El hecho de que el protagonista de la novela sea un psicólogo —y no un experto en lenguajes extraterrestres— evidencia que lo que le interesaba al autor polaco no era tanto Solaris como lo que revela de nuestra psique. Nuestra adicción a los fantasmas. Nuestra voluntad de entenderlo todo, incluso aquello que nos es radicalmente ajeno (pese a que «en un lugar en el que no hay seres humanos, tampoco existen motivos accesibles a los seres humanos»). Y nuestras dificultades para comprender el mundo sin los libros.
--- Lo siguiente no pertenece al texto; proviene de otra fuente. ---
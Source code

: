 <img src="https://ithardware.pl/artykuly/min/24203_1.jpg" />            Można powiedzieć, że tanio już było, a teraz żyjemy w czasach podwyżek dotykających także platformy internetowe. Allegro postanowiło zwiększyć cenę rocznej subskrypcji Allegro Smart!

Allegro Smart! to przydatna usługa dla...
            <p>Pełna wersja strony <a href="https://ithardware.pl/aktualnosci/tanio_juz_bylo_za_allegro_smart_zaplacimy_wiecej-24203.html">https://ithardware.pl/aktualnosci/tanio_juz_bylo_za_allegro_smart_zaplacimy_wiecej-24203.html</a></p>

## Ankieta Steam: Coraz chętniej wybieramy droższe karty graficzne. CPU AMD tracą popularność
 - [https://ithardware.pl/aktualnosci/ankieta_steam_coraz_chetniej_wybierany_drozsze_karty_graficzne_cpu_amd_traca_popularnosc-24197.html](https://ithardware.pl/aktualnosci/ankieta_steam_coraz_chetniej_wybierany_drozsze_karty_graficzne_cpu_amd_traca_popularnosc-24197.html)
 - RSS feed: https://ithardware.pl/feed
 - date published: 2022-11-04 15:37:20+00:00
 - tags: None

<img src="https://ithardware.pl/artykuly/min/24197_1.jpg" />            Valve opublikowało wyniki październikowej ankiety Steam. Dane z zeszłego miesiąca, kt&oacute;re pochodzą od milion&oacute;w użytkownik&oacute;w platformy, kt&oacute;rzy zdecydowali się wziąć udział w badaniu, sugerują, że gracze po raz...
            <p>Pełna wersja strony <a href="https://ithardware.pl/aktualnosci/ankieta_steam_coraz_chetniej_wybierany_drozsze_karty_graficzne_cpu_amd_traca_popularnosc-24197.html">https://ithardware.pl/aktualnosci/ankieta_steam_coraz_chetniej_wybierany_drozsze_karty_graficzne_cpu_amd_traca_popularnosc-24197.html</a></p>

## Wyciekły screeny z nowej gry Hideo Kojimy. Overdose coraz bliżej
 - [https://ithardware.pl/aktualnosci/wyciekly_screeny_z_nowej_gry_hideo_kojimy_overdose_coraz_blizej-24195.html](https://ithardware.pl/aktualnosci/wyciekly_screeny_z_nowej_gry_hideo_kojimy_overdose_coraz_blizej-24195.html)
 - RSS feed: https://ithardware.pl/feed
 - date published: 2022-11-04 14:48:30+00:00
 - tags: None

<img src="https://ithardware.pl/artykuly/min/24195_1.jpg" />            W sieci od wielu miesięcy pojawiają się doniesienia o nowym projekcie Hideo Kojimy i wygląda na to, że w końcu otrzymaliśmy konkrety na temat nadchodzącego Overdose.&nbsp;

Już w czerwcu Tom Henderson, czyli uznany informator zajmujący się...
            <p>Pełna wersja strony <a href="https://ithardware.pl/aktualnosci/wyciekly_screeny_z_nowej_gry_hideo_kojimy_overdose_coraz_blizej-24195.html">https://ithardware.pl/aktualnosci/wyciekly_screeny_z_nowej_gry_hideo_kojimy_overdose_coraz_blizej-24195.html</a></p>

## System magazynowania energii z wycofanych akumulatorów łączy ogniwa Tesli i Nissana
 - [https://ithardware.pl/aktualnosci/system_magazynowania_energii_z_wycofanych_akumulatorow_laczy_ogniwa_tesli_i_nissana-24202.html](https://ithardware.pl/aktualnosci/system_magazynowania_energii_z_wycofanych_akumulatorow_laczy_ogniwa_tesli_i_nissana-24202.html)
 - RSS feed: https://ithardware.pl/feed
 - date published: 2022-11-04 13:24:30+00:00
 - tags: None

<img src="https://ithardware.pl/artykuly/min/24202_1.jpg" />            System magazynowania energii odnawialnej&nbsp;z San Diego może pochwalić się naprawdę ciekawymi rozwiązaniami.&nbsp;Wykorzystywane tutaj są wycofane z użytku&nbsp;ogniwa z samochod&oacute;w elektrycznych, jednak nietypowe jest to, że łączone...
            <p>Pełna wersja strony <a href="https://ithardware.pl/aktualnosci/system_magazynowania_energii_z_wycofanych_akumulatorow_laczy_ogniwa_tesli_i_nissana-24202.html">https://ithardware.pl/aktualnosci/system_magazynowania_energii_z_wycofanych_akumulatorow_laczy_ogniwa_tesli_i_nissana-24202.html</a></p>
El enigmático océano es tan importante en la ficción como su espejo libresco: la biblioteca de la base, especializada en solarística, «aquel enorme espacio circular de paredes lisas, cubierto de una amplia cuadrícula de cajones llenos de microfilmes y de grabaciones electrónicas», y con «una gigantesca estantería, llena de libros». También encontramos bibliotecas en El Invencible (Impedimenta), quizá la otra obra maestra de Lem, donde la humanidad también se enfrenta a un ecosistema desconcertante. Regis III es un planeta que ha experimentado un fenómeno inédito, la necroevolución, es decir, la evolución de la materia inanimada. La tecnología, con el paso del tiempo, se ha convertido en naturaleza. Y en su atmósfera solo pueden «sobrevivir formas inanimadas para celebrar misteriosos actos, que no estaban destinados a ser vistos por los ojos de ningún ser vivo». Las reuniones estratégicas de los militares y los científicos que integran la tripulación de El Invencible se producen en la biblioteca de la nave. Su cerebro.
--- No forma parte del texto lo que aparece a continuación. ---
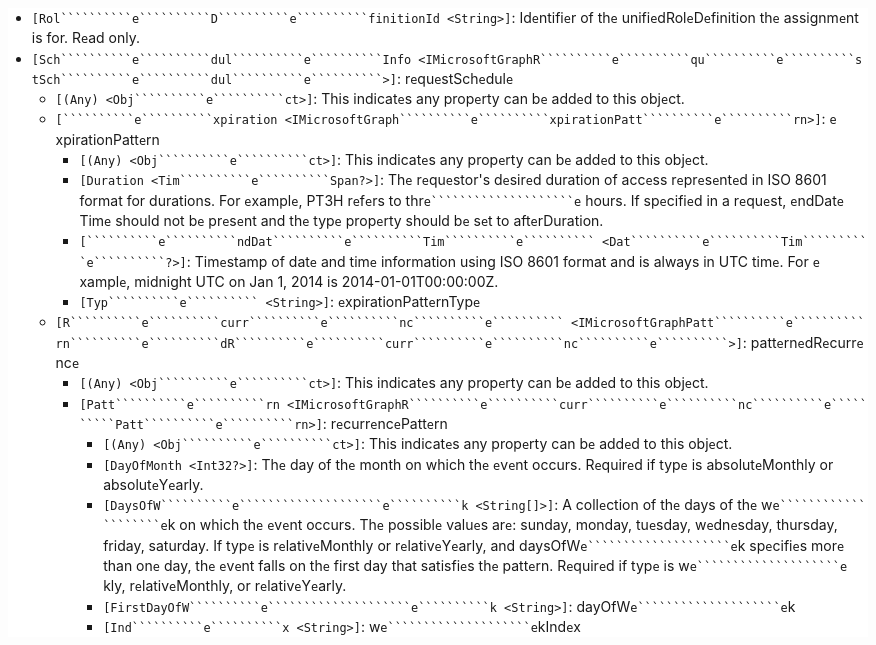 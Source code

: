   - `[Rol``````````e``````````D``````````e``````````finitionId <String>]`: Id``````````e``````````ntifi``````````e``````````r of th``````````e`````````` unifi``````````e``````````dRol``````````e``````````D``````````e``````````finition th``````````e`````````` assignm``````````e``````````nt is for. R``````````e``````````ad only.
  - `[Sch``````````e``````````dul``````````e``````````Info <IMicrosoftGraphR``````````e``````````qu``````````e``````````stSch``````````e``````````dul``````````e``````````>]`: r``````````e``````````qu``````````e``````````stSch``````````e``````````dul``````````e``````````
    - `[(Any) <Obj``````````e``````````ct>]`: This indicat``````````e``````````s any prop``````````e``````````rty can b``````````e`````````` add``````````e``````````d to this obj``````````e``````````ct.
    - `[``````````e``````````xpiration <IMicrosoftGraph``````````e``````````xpirationPatt``````````e``````````rn>]`: ``````````e``````````xpirationPatt``````````e``````````rn
      - `[(Any) <Obj``````````e``````````ct>]`: This indicat``````````e``````````s any prop``````````e``````````rty can b``````````e`````````` add``````````e``````````d to this obj``````````e``````````ct.
      - `[Duration <Tim``````````e``````````Span?>]`: Th``````````e`````````` r``````````e``````````qu``````````e``````````stor's d``````````e``````````sir``````````e``````````d duration of acc``````````e``````````ss r``````````e``````````pr``````````e``````````s``````````e``````````nt``````````e``````````d in ISO 8601 format for durations. For ``````````e``````````xampl``````````e``````````, PT3H r``````````e``````````f``````````e``````````rs to thr``````````e````````````````````e`````````` hours.  If sp``````````e``````````cifi``````````e``````````d in a r``````````e``````````qu``````````e``````````st, ``````````e``````````ndDat``````````e``````````Tim``````````e`````````` should not b``````````e`````````` pr``````````e``````````s``````````e``````````nt and th``````````e`````````` typ``````````e`````````` prop``````````e``````````rty should b``````````e`````````` s``````````e``````````t to aft``````````e``````````rDuration.
      - `[``````````e``````````ndDat``````````e``````````Tim``````````e`````````` <Dat``````````e``````````Tim``````````e``````````?>]`: Tim``````````e``````````stamp of dat``````````e`````````` and tim``````````e`````````` information using ISO 8601 format and is always in UTC tim``````````e``````````. For ``````````e``````````xampl``````````e``````````, midnight UTC on Jan 1, 2014 is 2014-01-01T00:00:00Z.
      - `[Typ``````````e`````````` <String>]`: ``````````e``````````xpirationPatt``````````e``````````rnTyp``````````e``````````
    - `[R``````````e``````````curr``````````e``````````nc``````````e`````````` <IMicrosoftGraphPatt``````````e``````````rn``````````e``````````dR``````````e``````````curr``````````e``````````nc``````````e``````````>]`: patt``````````e``````````rn``````````e``````````dR``````````e``````````curr``````````e``````````nc``````````e``````````
      - `[(Any) <Obj``````````e``````````ct>]`: This indicat``````````e``````````s any prop``````````e``````````rty can b``````````e`````````` add``````````e``````````d to this obj``````````e``````````ct.
      - `[Patt``````````e``````````rn <IMicrosoftGraphR``````````e``````````curr``````````e``````````nc``````````e``````````Patt``````````e``````````rn>]`: r``````````e``````````curr``````````e``````````nc``````````e``````````Patt``````````e``````````rn
        - `[(Any) <Obj``````````e``````````ct>]`: This indicat``````````e``````````s any prop``````````e``````````rty can b``````````e`````````` add``````````e``````````d to this obj``````````e``````````ct.
        - `[DayOfMonth <Int32?>]`: Th``````````e`````````` day of th``````````e`````````` month on which th``````````e`````````` ``````````e``````````v``````````e``````````nt occurs. R``````````e``````````quir``````````e``````````d if typ``````````e`````````` is absolut``````````e``````````Monthly or absolut``````````e``````````Y``````````e``````````arly.
        - `[DaysOfW``````````e````````````````````e``````````k <String[]>]`: A coll``````````e``````````ction of th``````````e`````````` days of th``````````e`````````` w``````````e````````````````````e``````````k on which th``````````e`````````` ``````````e``````````v``````````e``````````nt occurs. Th``````````e`````````` possibl``````````e`````````` valu``````````e``````````s ar``````````e``````````: sunday, monday, tu``````````e``````````sday, w``````````e``````````dn``````````e``````````sday, thursday, friday, saturday. If typ``````````e`````````` is r``````````e``````````lativ``````````e``````````Monthly or r``````````e``````````lativ``````````e``````````Y``````````e``````````arly, and daysOfW``````````e````````````````````e``````````k sp``````````e``````````cifi``````````e``````````s mor``````````e`````````` than on``````````e`````````` day, th``````````e`````````` ``````````e``````````v``````````e``````````nt falls on th``````````e`````````` first day that satisfi``````````e``````````s th``````````e`````````` patt``````````e``````````rn.  R``````````e``````````quir``````````e``````````d if typ``````````e`````````` is w``````````e````````````````````e``````````kly, r``````````e``````````lativ``````````e``````````Monthly, or r``````````e``````````lativ``````````e``````````Y``````````e``````````arly.
        - `[FirstDayOfW``````````e````````````````````e``````````k <String>]`: dayOfW``````````e````````````````````e``````````k
        - `[Ind``````````e``````````x <String>]`: w``````````e````````````````````e``````````kInd``````````e``````````x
Su obra es una poderosa interfaz entre dos mundos, entre su siglo y el nuestro; una máquina de respuestas en forma de preguntas.
«¿Cuántos fenómenos así, extraordinarios y ajenos al entendimiento humano, puede ocultar el Universo?»: esa pregunta, que se formula Rohan —el protagonista—, se ubica en el centro de la obra del escritor polaco. Para responderla siempre recurre a personajes, objetos y espacios que actúan como intermediarios entre lo humano y lo extraterrestre o lo futuro. El matemático que intenta descifrar un mensaje alienígena en La voz del amo (Impedimenta); los futurólogos y periodistas de Congreso de futurología (Alianza), que habitan en un mundo donde los fármacos aseguran, más o menos, la felicidad; libros apócrifos como los que constelan los cuatro volúmenes de la Biblioteca del siglo XXI; bibliotecas llenas de erudición y paradojas como la de Solaris. Toda la obra de Lem, de hecho, se ha convertido en una poderosa interfaz entre dos mundos, entre su siglo y el nuestro. Una máquina de respuestas en forma de preguntas, que no paramos de releer.